Christa Wolf schrieb bis ins hohe Alter bedeutende Werke - so erschien etwa 1968 ihr Buch "Nachdenken über Christa T.", 1983 "Kassandra" und 1996 "Medea", das wie schon "Kassandra" auf die griechische Mythologie zurückgreift von einer Figur der antiken Sagenwelt handelt. 2003 erschien ein weiteres sehr interessantes Buch mit dem Titel "Ein Tag im Jahr". Darin schildert Christa Wolf, was sie in den letzten zehn Jahren am 27. September gemacht hat. Ihr letzter Roman erschien 2010 unter dem Titel "Stadt der Engel oder The Overcoat of Dr. Freud". Wolf wurde zu Lebzeiten mit vielen wichtigen Auszeichnungen geehrt, 2002 erhielt sie den Deutschen Bücherpreis für ihr Lebenswerk. Die Jury lobte sie, da sie sich "mutig in die großen Debatten der DDR und des wiedervereinigten Deutschland eingemischt" habe. Bis zum Schluss war sie auch immer eine Anwärterin auf den Nobelpreis für Literatur.

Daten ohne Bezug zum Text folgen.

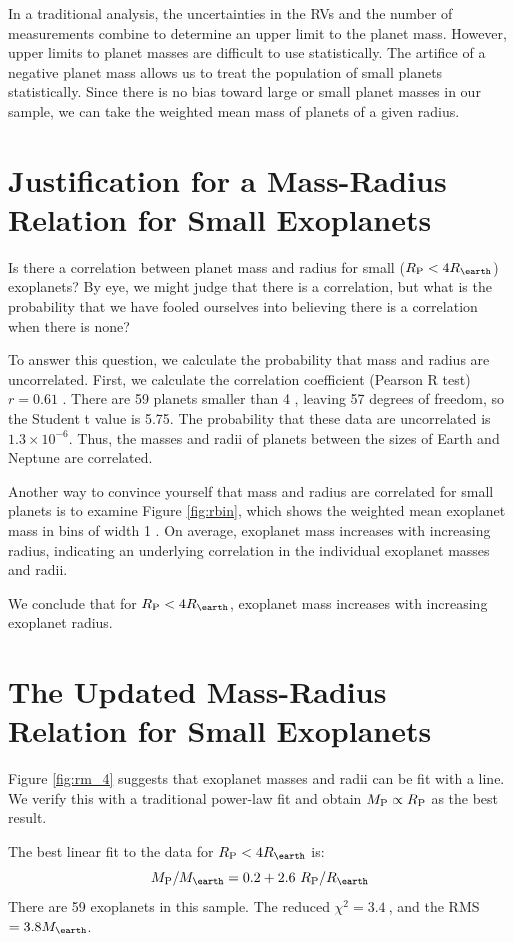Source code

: \documentclass[11pt]{aastex}
\newcommand{\rspecial}{4 \rearth}
\newcommand{\chisquared}{3.4~}
\newcommand{\rms}{3.8 \mearth}
\begin{document}
In a traditional analysis, the uncertainties in the RVs and the number of measurements combine to determine an upper limit to the planet mass.  However, upper limits to planet masses are difficult to use statistically.  The artifice of a negative planet mass allows us to treat the population of small planets statistically.  Since there is no bias toward large or small planet masses in our sample, we can take the weighted mean mass of planets of a given radius.

\section{Justification for a Mass-Radius Relation for Small Exoplanets}
Is there a correlation between planet mass and radius for small ($\rpl < \rspecial$) exoplanets?  By eye, we might judge that there is a correlation, but what is the probability that we have fooled ourselves into believing there is a correlation when there is none?

To answer this question, we calculate the probability that mass and radius are uncorrelated.  First, we calculate the correlation coefficient (Pearson R test) $r=0.61$ .  There are 59 planets smaller than 4 \rearth, leaving 57 degrees of freedom, so the Student t value is 5.75.  The probability that these data are uncorrelated is $1.3 \times 10^{-6}$.  Thus, the masses and radii of planets between the sizes of Earth and Neptune are correlated.

Another way to convince yourself that mass and radius are correlated for small planets is to examine Figure \ref{fig:rbin}, which shows the weighted mean exoplanet mass in bins of width 1 \rearth.  On average, exoplanet mass increases with increasing radius, indicating an underlying correlation in the individual exoplanet masses and radii.

We conclude that for $\rpl < 4 \rearth$, exoplanet mass increases with increasing exoplanet radius.

\section{The Updated Mass-Radius Relation for Small Exoplanets}
Figure \ref{fig:rm_4} suggests that exoplanet masses and radii can be fit with a line.  We verify this with a traditional power-law fit and obtain $M_{\rm P} \propto R_{\rm P}$ as the best result.

The best linear fit to the data for $\rpl < \rspecial$ is:
$$
\mpl/\mearth = 0.2  +     2.6~\rpl/\rearth
$$
There are 59 exoplanets in this sample.  The reduced $\chi^2=\chisquared$, and the RMS $=\rms$.
\end{document}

"Was bleibt": Der Literaturstreit
In Wolfs Erzählung "Was bleibt" wird der Alltag einer Schriftstellerin aus Ostberlin, die von der Staatssicherheit beobachtet wird, beschrieben. Sie steht unter ständiger Beobachtung und auch ihre Wohnung wird immer wieder durchsucht. Dabei hinterlassen die Sicherheitsbeamten stets Spuren, um der Schriftstellerin zu zeigen, dass sie überwacht wird. Zudem wird ihr Telefon abgehört und auch Gespräche in der Wohnung werden belauscht. Die Frau hat natürlich Angst und leidet unter Schlaflosigkeit. Eines Tages sind bei einer ihrer Lesungen viele Spitzel anwesend - auch die Zuhörer wissen das, aber dennoch werden ungemütliche und mutige Fragen gestellt. Der Schriftstellerin werden mit diesen Fragen die Augen geöffnet. Viele junge Autoren möchten nicht schweigen, sie möchten auf die Ungerechtigkeiten in ihrem Staat, der DDR, aufmerksam machen.

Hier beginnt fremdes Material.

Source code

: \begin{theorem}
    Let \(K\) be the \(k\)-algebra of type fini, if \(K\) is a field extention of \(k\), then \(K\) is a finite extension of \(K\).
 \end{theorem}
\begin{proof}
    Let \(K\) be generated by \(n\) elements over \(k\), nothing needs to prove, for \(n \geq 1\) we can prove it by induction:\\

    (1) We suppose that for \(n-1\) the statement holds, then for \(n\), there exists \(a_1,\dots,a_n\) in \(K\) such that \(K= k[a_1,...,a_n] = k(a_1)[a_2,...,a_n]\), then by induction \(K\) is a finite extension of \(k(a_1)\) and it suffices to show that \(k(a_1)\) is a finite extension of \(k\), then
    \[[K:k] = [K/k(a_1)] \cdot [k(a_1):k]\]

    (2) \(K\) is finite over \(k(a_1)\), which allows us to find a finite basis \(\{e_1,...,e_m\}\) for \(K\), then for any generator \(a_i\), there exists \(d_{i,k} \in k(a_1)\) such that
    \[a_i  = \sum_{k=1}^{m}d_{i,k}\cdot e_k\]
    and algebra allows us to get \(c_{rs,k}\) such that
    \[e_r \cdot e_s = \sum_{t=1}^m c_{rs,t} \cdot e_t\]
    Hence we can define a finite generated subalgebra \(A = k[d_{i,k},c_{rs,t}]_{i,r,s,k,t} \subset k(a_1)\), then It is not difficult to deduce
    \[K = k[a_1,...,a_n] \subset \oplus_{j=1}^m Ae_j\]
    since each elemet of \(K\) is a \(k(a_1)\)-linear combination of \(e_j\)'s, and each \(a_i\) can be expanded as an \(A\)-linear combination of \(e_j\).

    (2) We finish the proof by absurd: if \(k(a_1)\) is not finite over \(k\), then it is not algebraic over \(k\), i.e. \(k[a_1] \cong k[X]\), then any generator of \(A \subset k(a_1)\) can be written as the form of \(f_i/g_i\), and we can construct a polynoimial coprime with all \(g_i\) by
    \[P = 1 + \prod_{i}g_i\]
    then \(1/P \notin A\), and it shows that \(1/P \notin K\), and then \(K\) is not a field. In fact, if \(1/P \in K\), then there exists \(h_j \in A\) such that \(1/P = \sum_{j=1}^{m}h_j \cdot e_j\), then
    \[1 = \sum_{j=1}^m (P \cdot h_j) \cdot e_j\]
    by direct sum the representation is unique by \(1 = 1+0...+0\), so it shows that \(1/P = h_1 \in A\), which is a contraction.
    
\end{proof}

Bereits 1979 verfasste die Autorin die Erzählung "Was bleibt", aber erst 1990 erschien sie. Das wurde Christa Wolf später auch oft vorgeworfen. Erst nachdem die DDR nicht mehr existierte, entschloss sie sich, das Buch zu veröffentlichen. Hatte sie etwa Angst, verhaftet zu werden? Viele Kritiker waren der Meinung, dass bekannte Schriftsteller die Pflicht hätten, auf die Missstände in einem Staat aufmerksam zu machen. Christa Wolf aber veröffentlichte ihre Geschichte erst, als es den Staat schon nicht mehr gab. Wollte sie so etwa die bevorzugte Behandlung, die sie teilweise erfuhr, nicht aufs Spiel setzen?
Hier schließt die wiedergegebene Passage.